Close to 40% of Chinese Australians say they have endured discrimination in the past year because of their heritage, with the majority citing recent bilateral shifts between Beijing and Canberra and the COVID-19 pandemic as the two largest contributors, according to a recent report.
Australian thin-tank the Lowy Institute's new survey further revealed that 18% of respondents had been physically abused or intimidated because they were Chinese in the 12 months before December 2020, while 31% had been called insulting names.
The survey's co-author Natasha Kassam said more than 1,000 people were asked for their thoughts on life in Australia, their relationship with China, as well as views on foreign influence, interference, belonging, discrimination, immigration and security.
Kassam said the worst relations between the two economic giants in decades have meant the separation between someone who is Chinese and the actions of the Chinese government has become entwined. Everyday people are suffering as a result, she said.

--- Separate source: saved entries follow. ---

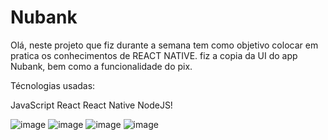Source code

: # Nubank
Olá, neste projeto que fiz durante a semana tem como objetivo colocar em pratica os conhecimentos de REACT NATIVE. fiz a copia da UI do app Nubank, bem como a funcionalidade do pix. 

Técnologias usadas:

JavaScript
React
React Native
NodeJS!


![image](https://user-images.githubusercontent.com/78454799/183257571-e9ec1c13-4fc8-4263-ad54-8010f14d89b0.png)
![image](https://user-images.githubusercontent.com/78454799/183257578-73436454-7b05-4cd4-b83e-8382085413ed.png)
![image](https://user-images.githubusercontent.com/78454799/183257581-54501473-346d-4559-9285-e6e207ef9460.png)
![image](https://user-images.githubusercontent.com/78454799/183257598-e99fea63-4c0c-42bb-b6ad-e3373f2c6421.png)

"As that broader Australian debate around China has shifted over the past year, particularly in relation to foreign interference and economic coercion, it does seem Chinese Australians have borne the brunt," Kassam told the Australian Broadcasting Corporation.
The Lowy Institute’s Multiculturalism, Identity and Influence Project conducted a nationally representative poll of Chinese-Australians to better understand their outlook on life in Australia, relationship with China and views on foreign influence.https://t.co/uUrIugPwQT— The Lowy Institute (@LowyInstitute) March 3, 2021
Chinese and Australian hostilities peaked at the end of 2020 after Beijing imposed trade strikes on billions of dollars worth of Australian exports.
The strikes are thought to be a countermove to the Australian government's call for an "impartial, independent and comprehensive evaluation" into the international response to the COVID-19 pandemic and fears that Australia is spearheading global criticism of China's activity in the South China Sea and Hong Kong.
The survey's findings echo similar reports from 2020 that show coronavirus has fuelled racism against Asian Australians.
The Asian Australian Alliance reported that in the two months leading up to June 2, 2020, 377 incidents of anti-Asian racism were registered, with women the most common sufferers. Around 35% of the abuse came in racial slurs, with jokes, verbal threats, physical abuse and being spat, sneezed and coughed on all similarly noted.